Events / Neil A. Weiner Research Speaker Series

LGBT People and Incarceration

New Data on Sexual Minority Adults and Youth Behind Bars in the United States

Past Event
Wednesday, Jan 17, 2018
12:30 PM — 1:30 PM
Vera Institute of Justice

Using newly available data from surveys conducted in U.S. prisons, jails, and youth custody facilities under the Prison Rape Elimination Act of 2003 this panel will report on incarceration rates of sexual minority men, women, and youth and some characteristics of these populations and their incarceration.

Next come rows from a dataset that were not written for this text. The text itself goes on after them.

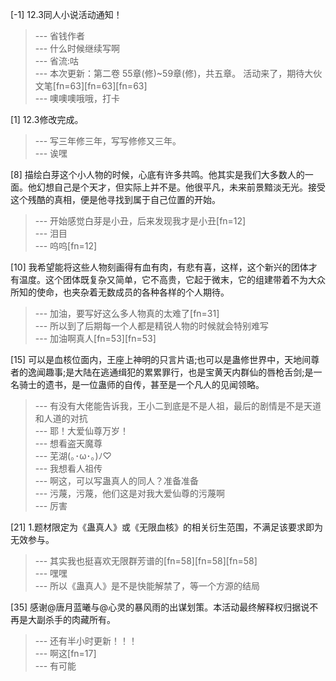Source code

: 
[-1] 12.3同人小说活动通知！
>--- 省钱作者<br>
>--- 什么时候继续写啊<br>
>--- 省流:咕<br>
>--- 本次更新：第二卷 55章(修)~59章(修)，共五章。
活动来了，期待大伙文笔[fn=63][fn=63][fn=63]<br>
>--- 噢噢噢哦哦，打卡<br>

[1] 12.3修改完成。
>--- 写三年修三年，写写修修又三年。<br>
>--- 诶嘿<br>

[8] 描绘白芽这个小人物的时候，心底有许多共鸣。他其实是我们大多数人的一面。他幻想自己是个天才，但实际上并不是。他很平凡，未来前景黯淡无光。接受这个残酷的真相，便是他寻找到属于自己位置的开始。
>--- 开始感觉白芽是小丑，后来发现我才是小丑[fn=12]<br>
>--- 泪目<br>
>--- 呜呜[fn=12]<br>

[10] 我希望能将这些人物刻画得有血有肉，有悲有喜，这样，这个新兴的团体才有温度。这个团体既复杂又简单，它不高贵，它起于微末，它的组建带着不为大众所知的使命，也夹杂着无数成员的各种各样的个人期待。
>--- 加油，要写好这么多人物真的太难了[fn=31]<br>
>--- 所以到了后期每一个人都是精锐人物的时候就会特别难写<br>
>--- 加油啊真人[fn=53][fn=53]<br>

[15] 可以是血核位面内，王座上神明的只言片语;也可以是蛊修世界中，天地间尊者的逸闻趣事;是大陆在逃通缉犯的累累罪行，也是宝黄天内群仙的唇枪舌剑;是一名骑士的遗书，是一位蛊师的自传，甚至是一个凡人的见闻领略。
>--- 有没有大佬能告诉我，王小二到底是不是人祖，最后的剧情是不是天道和人道的对抗<br>
>--- 耶！大爱仙尊万岁！<br>
>--- 想看盗天魔尊<br>
>--- 芜湖(｡･ω･｡)ﾉ♡<br>
>--- 我想看人祖传<br>
>--- 啊这，可以写蛊真人的同人？准备准备<br>
>--- 污蔑，污蔑，他们这是对我大爱仙尊的污蔑啊<br>
>--- 厉害<br>

[21] 1.题材限定为《蛊真人》或《无限血核》的相关衍生范围，不满足该要求即为无效参与。
>--- 其实我也挺喜欢无限群芳谱的[fn=58][fn=58][fn=58]<br>
>--- 嘿嘿<br>
>--- 所以《蛊真人》是不是快能解禁了，等一个方源的结局<br>

[35] 感谢@唐月蓝曦与@心灵的暴风雨的出谋划策。本活动最终解释权归据说不再是大副杀手的肉藏所有。
>--- 还有半小时更新！！！<br>
>--- 啊这[fn=17]<br>
>--- 有可能<br>
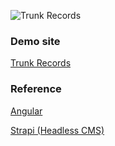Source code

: 
![Trunk Records](https://user-images.githubusercontent.com/84278263/183385498-aafa09c8-59bc-4cb8-abe3-f16af8a9639e.png)

### Demo site
[Trunk Records](https://yukayamamoto.me/trunkrecords)
### Reference
[Angular](https://angular.io/)

[Strapi (Headless CMS)](https://strapi.io/)
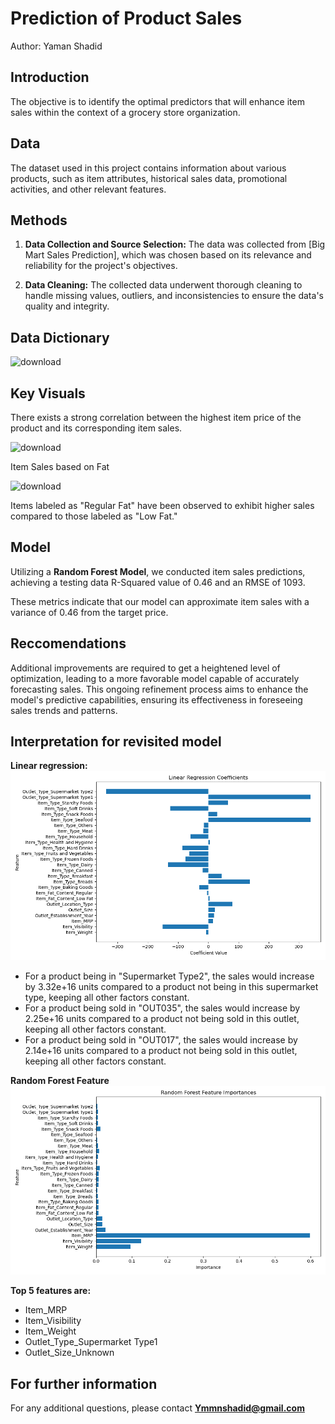 # Prediction of Product Sales

Author:
Yaman Shadid

## Introduction

The objective is to identify the optimal predictors that will enhance item sales within the context of a grocery store organization.

## Data

The dataset used in this project contains information about various products, such as item attributes, historical sales data, promotional activities, and other relevant features.

## Methods

1. **Data Collection and Source Selection:** The data was collected from [Big Mart Sales Prediction], which was chosen based on its relevance and reliability for the project's objectives.

2. **Data Cleaning:** The collected data underwent thorough cleaning to handle missing values, outliers, and inconsistencies to ensure the data's quality and integrity.

## Data Dictionary

![download](https://github.com/Yaman-Shadid/Prediction-of-Product-Sales/assets/116229037/3c0ffbb0-2ab4-41f6-933e-8a3fb3c82e53)


## Key Visuals

There exists a strong correlation between the highest item price of the product and its corresponding item sales.

![download](https://github.com/Yaman-Shadid/Prediction-of-Product-Sales/assets/116229037/a7d524b7-89cf-4d25-817f-98fa0631eba9)

Item Sales based on Fat

![download](https://github.com/Yaman-Shadid/Prediction-of-Product-Sales/assets/116229037/5b1cb354-5886-4ebd-8d9b-b31ebff009b0)

Items labeled as "Regular Fat" have been observed to exhibit higher sales compared to those labeled as "Low Fat."

## Model



Utilizing a **Random Forest Model**, we conducted item sales predictions, achieving a testing data R-Squared value of 0.46 and an RMSE of 1093.

These metrics indicate that our model can approximate item sales with a variance of 0.46 from the target price.

## Reccomendations

Additional improvements are required to get a heightened level of optimization, leading to a more favorable model capable of accurately forecasting sales. This ongoing refinement process aims to enhance the model's predictive capabilities, ensuring its effectiveness in foreseeing sales trends and patterns.

## Interpretation for revisited model

**Linear regression:**
![Linear Regression Coefficients](lr_coefficients.png)
- For a product being in "Supermarket Type2", the sales would increase by 3.32e+16 units compared to a product not being in this supermarket type, keeping all other factors constant.
- For a product being sold in "OUT035", the sales would increase by 2.25e+16 units compared to a product not being sold in this outlet, keeping all other factors constant.
- For a product being sold in "OUT017", the sales would increase by 2.14e+16 units compared to a product not being sold in this outlet, keeping all other factors constant.


**Random Forest Feature**
![Random Forest Feature Importances](rf_importances.png)

**Top 5 features are:**
- Item_MRP
- Item_Visibility
- Item_Weight
- Outlet_Type_Supermarket Type1
- Outlet_Size_Unknown


## For further information
For any additional questions, please contact **Ymmnshadid@gmail.com**
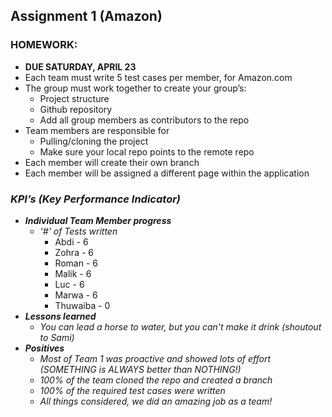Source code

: ## Assignment 1 (Amazon)

### HOMEWORK: 
- **DUE SATURDAY, APRIL 23**
- Each team must write 5 test cases per member, for Amazon.com
- The group must work together to create your group’s:
  - Project structure
  - Github repository
   - Add all group members as contributors to the repo
- Team members are responsible for
  - Pulling/cloning the project
   - Make sure your local repo points to the remote repo
 - Each member will create their own branch
 - Each member will be assigned a different page within the application

### *KPI’s (Key Performance Indicator)*
- ***Individual Team Member progress***
  - *'#' of Tests written*
    - Abdi - 6
    - Zohra - 6
    - Roman - 6
    - Malik - 6
    - Luc - 6
    - Marwa - 6
    - Thuwaiba - 0
- ***Lessons learned***
  - *You can lead a horse to water, but you can't make it drink (shoutout to Sami)*
- ***Positives***
  - *Most of Team 1 was proactive and showed lots of effort (SOMETHING is ALWAYS better than NOTHING!)*
  - *100% of the team cloned the repo and created a branch*
  - *100% of the required test cases were written*
  - *All things considered, we did an amazing job as a team!*

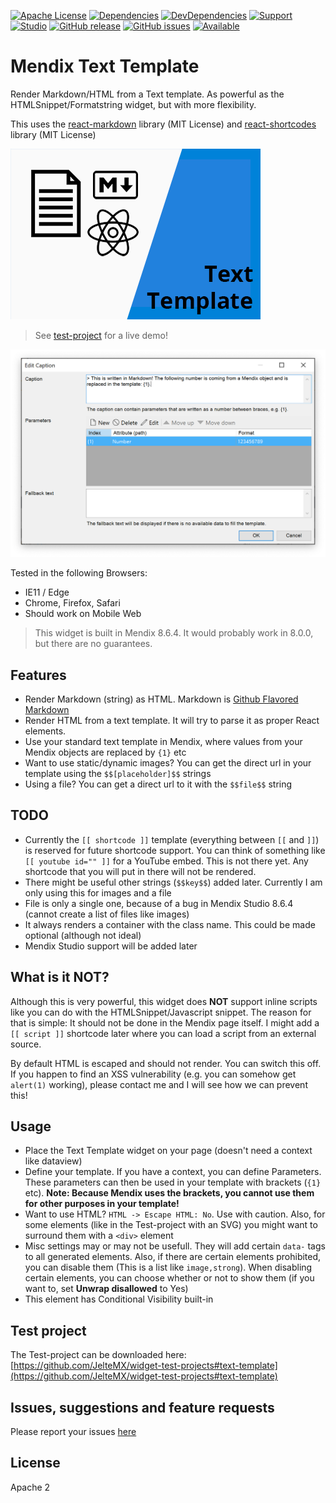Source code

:[![Apache License](https://img.shields.io/badge/license-Apache%202.0-orange.svg)](http://www.apache.org/licenses/LICENSE-2.0)
[![Dependencies](https://david-dm.org/JelteMX/mendix-text-template.svg)]([https://david-dm.org/JelteMX/mendix-text-template](https://david-dm.org/JelteMX/mendix-text-template))
[![DevDependencies](https://david-dm.org/JelteMX/mendix-text-template/dev-status.svg)]([https://david-dm.org/JelteMX/mendix-text-template?type=dev](https://david-dm.org/JelteMX/mendix-text-template?type=dev))
[![Support](https://img.shields.io/badge/Support-Community%20(no%20active%20support)-orange.svg)](https://docs.mendix.com/developerportal/app-store/app-store-content-support)
[![Studio](https://img.shields.io/badge/Studio%20version-8.6.4%2B-blue.svg)](https://appstore.home.mendix.com/link/modeler/)
[![GitHub release](https://img.shields.io/github/release/JelteMX/mendix-text-template)](https://github.com/JelteMX/mendix-text-template/releases/latest)
[![GitHub issues](https://img.shields.io/github/issues/JelteMX/mendix-text-template)](https://github.com/JelteMX/mendix-text-template/issues)
[![Available](https://img.shields.io/badge/Test%20Project-available-green.svg)](https://github.com/JelteMX/widget-test-projects)

# Mendix Text Template

Render Markdown/HTML from a Text template. As powerful as the HTMLSnippet/Formatstring widget, but with more flexibility.

This uses the [react-markdown](https://github.com/rexxars/react-markdown) library (MIT License) and [react-shortcodes](https://github.com/djm/remark-shortcodes) library (MIT License)

![logo](/assets/AppStoreIcon.png)

> See [test-project](https://markdownelement-te-sandbox.mxapps.io/) for a live demo!

![preview](/assets/template.png)

Tested in the following Browsers:

- IE11 / Edge
- Chrome, Firefox, Safari
- Should work on Mobile Web

> This widget is built in Mendix 8.6.4. It would probably work in 8.0.0, but there are no guarantees.

## Features

- Render Markdown (string) as HTML. Markdown is [Github Flavored Markdown](https://guides.github.com/features/mastering-markdown/)
- Render HTML from a text template. It will try to parse it as proper React elements.
- Use your standard text template in Mendix, where values from your Mendix objects are replaced by `{1}` etc
- Want to use static/dynamic images? You can get the direct url in your template using the `$$[placeholder]$$` strings
- Using a file? You can get a direct url to it with the `$$file$$` string

## TODO

- Currently the `[[ shortcode ]]` template (everything between `[[` and `]]`) is reserved for future shortcode support. You can think of something like `[[ youtube id="" ]]` for a YouTube embed. This is not there yet. Any shortcode that you will put in there will not be rendered.
- There might be useful other strings (`$$key$$`) added later. Currently I am only using this for images and a file
- File is only a single one, because of a bug in Mendix Studio 8.6.4 (cannot create a list of files like images)
- It always renders a container with the class name. This could be made optional (although not ideal)
- Mendix Studio support will be added later

## What is it __NOT__?

Although this is very powerful, this widget does __NOT__ support inline scripts like you can do with the HTMLSnippet/Javascript snippet. The reason for that is simple: It should not be done in the Mendix page itself. I might add a ``[[ script ]]`` shortcode later where you can load a script from an external source.

By default HTML is escaped and should not render. You can switch this off. If you happen to find an XSS vulnerability (e.g. you can somehow get `alert(1)` working), please contact me and I will see how we can prevent this!

## Usage

- Place the Text Template widget on your page (doesn't need a context like dataview)
- Define your template. If you have a context, you can define Parameters. These parameters can then be used in your template with brackets (`{1}` etc). __Note: Because Mendix uses the brackets, you cannot use them for other purposes in your template!__
- Want to use HTML? `HTML -> Escape HTML: No`. Use with caution. Also, for some elements (like in the Test-project with an SVG) you might want to surround them with a `<div>` element
- Misc settings may or may not be usefull. They will add certain `data-` tags to all generated elements. Also, if there are certain elements prohibited, you can disable them (This is a list like `image,strong`). When disabling certain elements, you can choose whether or not to show them (if you want to, set **Unwrap disallowed** to Yes)
- This element has Conditional Visibility built-in

## Test project

The Test-project can be downloaded here: [https://github.com/JelteMX/widget-test-projects#text-template](https://github.com/JelteMX/widget-test-projects#text-template)

## Issues, suggestions and feature requests

Please report your issues [here](https://github.com/JelteMX/mendix-text-template/issues)

## License

Apache 2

Findings show a surprisingly high rate of incarceration, mistreatment, harsh punishment, and sexual victimization of sexual minorities.

Ilan H. Meyer, PhD is Distinguished Senior Scholar for Public Policy at the Williams Institute for Sexual Orientation Law and Public Policy at UCLA’s School of Law. Dr. Meyer studies public health issues related to minority health. His areas of research include stress and illness in minority populations, in particular, the relationship of minority status, minority identity, prejudice and discrimination and mental health outcomes in sexual minorities and the intersection of minority stressors related to sexual orientation, race/ethnicity and gender. In several highly cited papers, Dr. Meyer has developed a model of minority stress that describes the relationship of social stressors and mental disorders and helps to explain LGBT health disparities. The model has guided his and other investigators’ population research on LGBT health disparities by identifying the mechanisms by which social stressors impact health and describing the harm to LGBT people from prejudice and stigma. Dr. Meyer is Principal Investigator of two important studies, the Generations Study, a study of stress, identity, health, and health care utilization across three cohorts of lesbians, gay men, and bisexuals in the United States (NICHD grant 1R01HD078526). The TransPop study, the first national probability sample of transgender individuals in the U.S. (NICHD grant 1R01HD078526). The study results will provide a more accurate and detailed picture of the issues faced by transgender people than has been available to researchers and policy makers to date.